Now, John writes as an old man, an elder pastor of churches following the way of Jesus. Yet John’s sight remains strong in his elder years. John evokes the vivid memories of Christ from the first sentences of his epistle, saying ‘we have seen with our eyes…the word of life.’
‘We have seen with our eyes.’ John’s epiphany of the transfigured Christ was not just an invisible, spiritual experience. It was a visible encounter with Glory Incarnate.
John’s vision of the transfigured Christ became a vision of the resurrected Christ on Easter morning. No one expected the crucified body of Jesus would be made new; no one had seen a human body incapable of death. But that is what John saw with his own eyes on Easter morning.
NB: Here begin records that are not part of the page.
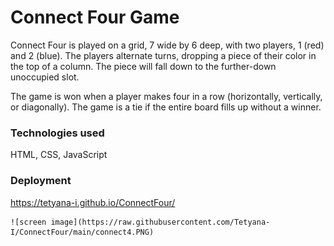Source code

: # Connect Four Game

Connect Four is played on a grid, 7 wide by 6 deep, with two players, 1 (red) and 2 (blue). The players alternate turns, dropping a piece of their color in the top of a column. The piece will fall down to the further-down unoccupied slot.

The game is won when a player makes four in a row (horizontally, vertically, or diagonally). The game is a tie if the entire board fills up without a winner.

### Technologies used

HTML, CSS, JavaScript

### Deployment

https://tetyana-i.github.io/ConnectFour/

    ![screen image](https://raw.githubusercontent.com/Tetyana-I/ConnectFour/main/connect4.PNG)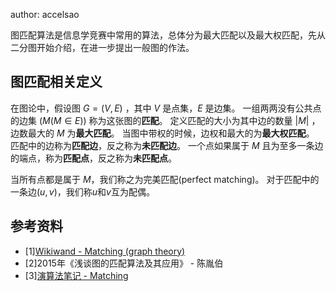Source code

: author: accelsao

图匹配算法是信息学竞赛中常用的算法，总体分为最大匹配以及最大权匹配，先从二分图开始介绍，在进一步提出一般图的作法。

## 图匹配相关定义
在图论中，假设图 $G=(V,E)$ ，其中 $V$ 是点集，$E$ 是边集。
一组两两没有公共点的边集 $(M(M\in E))$ 称为这张图的**匹配**。
定义匹配的大小为其中边的数量 $|M|$ ，边数最大的 $M$ 为**最大匹配**。
当图中带权的时候，边权和最大的为**最大权匹配**。
匹配中的边称为**匹配边**，反之称为**未匹配边**。
一个点如果属于 $M$ 且为至多一条边的端点，称为**匹配点**，反之称为**未匹配点**。

当所有点都是属于 $M$，我们称之为完美匹配(perfect matching)。
对于匹配中的一条边$(u, v)$，我们称$u$和$v$互为配偶。

## 参考资料

- [1][Wikiwand - Matching (graph theory)](https://www.wikiwand.com/en/Matching_(graph_theory))
- [2]2015年《浅谈图的匹配算法及其应用》 - 陈胤伯
- [3][演算法笔记 - Matching](http://www.csie.ntnu.edu.tw/~u91029/Matching.html)
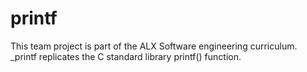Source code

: # printf
This team project is part of the ALX Software engineering curriculum. _printf replicates the C standard library printf() function.
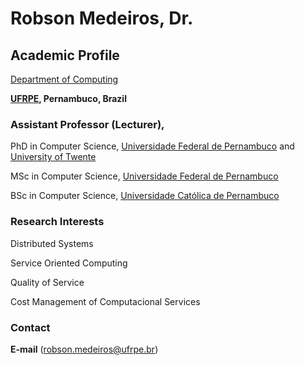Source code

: # Robson Medeiros, Dr.

## Academic Profile


[Department of Computing](http://dc.ufrpe.br)

**[UFRPE](http://www.ufrpe.br), Pernambuco, Brazil**



### Assistant Professor (Lecturer), 




PhD in Computer Science, [Universidade Federal de Pernambuco](https://www.ufpe.br/) and [University of Twente](https://www.utwente.nl/)

MSc in Computer Science, [Universidade Federal de Pernambuco](https://www.ufpe.br/)

BSc in Computer Science, [Universidade Católica de Pernambuco](https://portal.unicap.br/)



### Research Interests

Distributed Systems

Service Oriented Computing

Quality of Service

Cost Management of Computacional Services




### Contact
**E-mail** ([robson.medeiros@ufrpe.br](mailto:robson.medeiros@ufrpe.br))
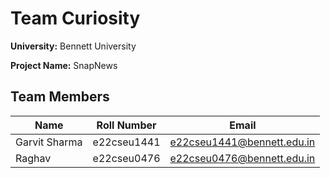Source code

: # Team Curiosity

**University:** Bennett University

**Project Name:** SnapNews

## Team Members

| Name          | Roll Number | Email                                                           |
| ------------- | ----------- | --------------------------------------------------------------- |
| Garvit Sharma | e22cseu1441 | [e22cseu1441@bennett.edu.in](mailto:e22cseu1441@bennett.edu.in) |
| Raghav        | e22cseu0476 | [e22cseu0476@bennett.edu.in](mailto:e22cseu0476@bennett.edu.in) |
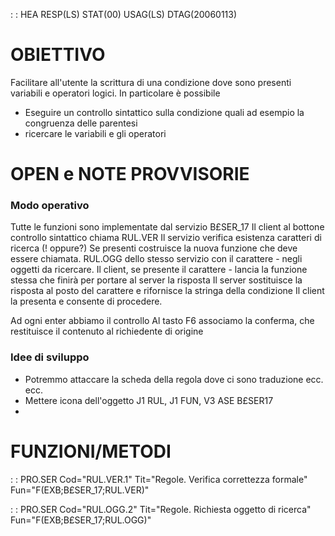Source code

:  :  : HEA RESP(LS) STAT(00) USAG(LS) DTAG(20060113)
# OBIETTIVO
Facilitare all'utente la scrittura di una condizione dove sono presenti variabili e operatori logici. In particolare è possibile
-	Eseguire un controllo sintattico sulla condizione quali ad esempio la congruenza delle parentesi
-	ricercare le variabili e gli operatori

# OPEN e NOTE PROVVISORIE
### Modo operativo
Tutte le funzioni sono implementate dal servizio B£SER_17
Il client al bottone controllo sintattico chiama RUL.VER
Il servizio verifica esistenza caratteri di ricerca (! oppure?)
Se presenti costruisce la nuova funzione che deve essere chiamata. RUL.OGG dello stesso servizio con il carattere - negli oggetti da ricercare.
Il client, se presente il carattere - lancia la funzione stessa che finirà per portare al server la risposta
Il server sostituisce la risposta al posto del carattere e rifornisce la stringa della condizione
Il client la presenta e consente di procedere.

Ad ogni enter abbiamo il controllo
Al tasto F6 associamo la conferma, che restituisce il contenuto al richiedente di origine

### Idee di sviluppo
- Potremmo attaccare la scheda della regola dove ci sono traduzione ecc. ecc.
- Mettere icona dell'oggetto J1 RUL, J1 FUN, V3 ASE B£SER17
-

# FUNZIONI/METODI


 :  : PRO.SER Cod="RUL.VER.1" Tit="Regole. Verifica correttezza formale" Fun="F(EXB;B£SER_17;RUL.VER)"

 :  : PRO.SER Cod="RUL.OGG.2" Tit="Regole. Richiesta oggetto di ricerca" Fun="F(EXB;B£SER_17;RUL.OGG)"

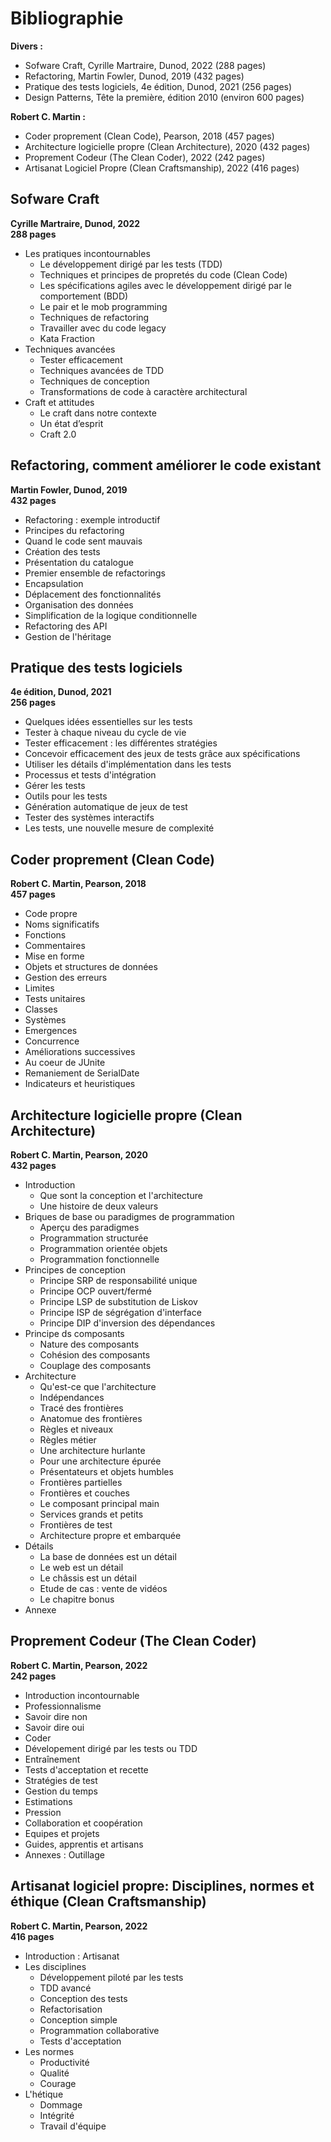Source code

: # Bibliographie

**Divers :**
- Sofware Craft, Cyrille Martraire, Dunod, 2022 (288 pages)
- Refactoring, Martin Fowler, Dunod, 2019 (432 pages)
- Pratique des tests logiciels, 4e édition, Dunod, 2021 (256 pages)
- Design Patterns, Tête la première, édition 2010 (environ 600 pages)

**Robert C. Martin :**
- Coder proprement (Clean Code), Pearson, 2018 (457 pages)
- Architecture logicielle propre (Clean Architecture), 2020 (432 pages)
- Proprement Codeur (The Clean Coder), 2022 (242 pages)
- Artisanat Logiciel Propre (Clean Craftsmanship), 2022 (416 pages)



## Sofware Craft
**Cyrille Martraire, Dunod, 2022**  
**288 pages**

-  Les pratiques incontournables
    - Le développement dirigé par les tests (TDD)
    - Techniques et principes de propretés du code (Clean Code)
    - Les spécifications agiles avec le développement dirigé par le comportement (BDD)
    - Le pair et le mob programming
    - Techniques de refactoring
    - Travailler avec du code legacy
    - Kata Fraction
- Techniques avancées
    - Tester efficacement
    - Techniques avancées de TDD
    - Techniques de conception
    - Transformations de code à caractère architectural
- Craft et attitudes
    - Le craft dans notre contexte
    - Un état d’esprit
    - Craft 2.0


## Refactoring, comment améliorer le code existant
**Martin Fowler, Dunod, 2019**  
**432 pages**

- Refactoring : exemple introductif
- Principes du refactoring
- Quand le code sent mauvais
- Création des tests
- Présentation du catalogue
- Premier ensemble de refactorings
- Encapsulation
- Déplacement des fonctionnalités
- Organisation des données
- Simplification de la logique conditionnelle
- Refactoring des API
- Gestion de l'héritage


## Pratique des tests logiciels
**4e édition, Dunod, 2021**  
**256 pages**

- Quelques idées essentielles sur les tests
- Tester à chaque niveau du cycle de vie
- Tester efficacement : les différentes stratégies
- Concevoir efficacement des jeux de tests grâce aux spécifications
- Utiliser les détails d'implémentation dans les tests
- Processus et tests d'intégration
- Gérer les tests
- Outils pour les tests
- Génération automatique de jeux de test
- Tester des systèmes interactifs
- Les tests, une nouvelle mesure de complexité


## Coder proprement (Clean Code)
**Robert C. Martin, Pearson, 2018**  
**457 pages**

- Code propre
- Noms significatifs
- Fonctions
- Commentaires
- Mise en forme
- Objets et structures de données
- Gestion des erreurs
- Limites
- Tests unitaires
- Classes
- Systèmes
- Emergences
- Concurrence
- Améliorations successives
- Au coeur de JUnite
- Remaniement de SerialDate
- Indicateurs et heuristiques


##  Architecture logicielle propre (Clean Architecture)
**Robert C. Martin, Pearson, 2020**  
**432 pages**

- Introduction
    - Que sont la conception et l'architecture
    - Une histoire de deux valeurs
- Briques de base ou paradigmes de programmation
    - Aperçu des paradigmes
    - Programmation structurée
    - Programmation orientée objets
    - Programmation fonctionnelle
- Principes de conception
    - Principe SRP de responsabilité unique
    - Principe OCP ouvert/fermé
    - Principe LSP de substitution de Liskov
    - Principe ISP de ségrégation d'interface
    - Principe DIP d'inversion des dépendances
- Principe ds composants
    - Nature des composants
    - Cohésion des composants
    - Couplage des composants
- Architecture
    - Qu'est-ce que l'architecture
    - Indépendances
    - Tracé des frontières
    - Anatomue des frontières
    - Règles et niveaux
    - Règles métier
    - Une architecture hurlante
    - Pour une architecture épurée
    - Présentateurs et objets humbles
    - Frontières partielles
    - Frontières et couches
    - Le composant principal main
    - Services grands et petits
    - Frontières de test
    - Architecture propre et embarquée
- Détails
    - La base de données est un détail
    - Le web est un détail
    - Le châssis est un détail
    - Etude de cas : vente de vidéos
    - Le chapitre bonus
- Annexe


## Proprement Codeur (The Clean Coder)
**Robert C. Martin, Pearson, 2022**  
**242 pages**

- Introduction incontournable
- Professionnalisme
- Savoir dire non
- Savoir dire oui
- Coder
- Dévelopement dirigé par les tests ou TDD
- Entraînement
- Tests d'acceptation et recette
- Stratégies de test
- Gestion du temps
- Estimations
- Pression
- Collaboration et coopération
- Equipes et projets
- Guides, apprentis et artisans
- Annexes : Outillage


## Artisanat logiciel propre: Disciplines, normes et éthique (Clean Craftsmanship)
**Robert C. Martin, Pearson, 2022**  
**416 pages**

- Introduction : Artisanat
- Les disciplines
    - Développement piloté par les tests
    - TDD avancé
    - Conception des tests
    - Refactorisation
    - Conception simple
    - Programmation collaborative
    - Tests d'acceptation
- Les normes
    - Productivité
    - Qualité
    - Courage
- L'hétique
    - Dommage
    - Intégrité
    - Travail d'équipe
John’s vision of the transfigured and resurrected Christ forever changed the way he saw human beings. One might say his vision was transfigured by the Transfiguration. For John, love becomes vision: ‘See what kind of love the Father has given to us, that we should be called children of God; and so we are.’
But that is not all John sees in the children of God. Just as Jesus possessed a hidden glory to be revealed on the Mount of Transfiguration and the empty tomb, so the sons and daughters of God bear a hidden glory. John invites us to imagine a glory yet to be revealed in the saints of God. ‘Beloved, we are God’s children now, and what we will be has not yet appeared; but we know that when he appears we shall be like him, because we shall see him as he is.’
In a similar spirit, C.S. Lewis famously said,
It may be possible for each to think too much of his own potential glory hereafter; it is hardly possible for him to think too often or too deeply about that of his neighbor. The load, or weight, or burden of my neighbor’s glory should be laid on my back, a load so heavy that only humility can carry it, and the backs of the proud will be broken. It is a serious thing to live in a society of possible gods and goddesses, to remember that the dullest and most uninteresting person you can talk to may one day be a creature which, if you say it now, you may be strongly tempted to worship…There are no ordinary people. You have never talked to a mere mortal…Next to the Blessed Sacrament itself, your neighbor is the holiest object presented to your senses.1
Each day you choose self-denial for the sake of loving one another, you enter into God’s transfiguration of your own heart. When you chose to listen deeply and attentively to a friend, a little more glory rises in your heart. Light dawns in your heart when you bear the burdens of a brother or sister as if their burdens were your own. Our destiny is the likeness of Christ: ‘we shall be like Him.’ What is the likeness of Christ? Love. The essence of God is love. This is our destiny in Christ, to be fully transformed in the Image and Likeness of Love Incarnate.
1 C.S. Lewis, The Weight of Glory, 45-46.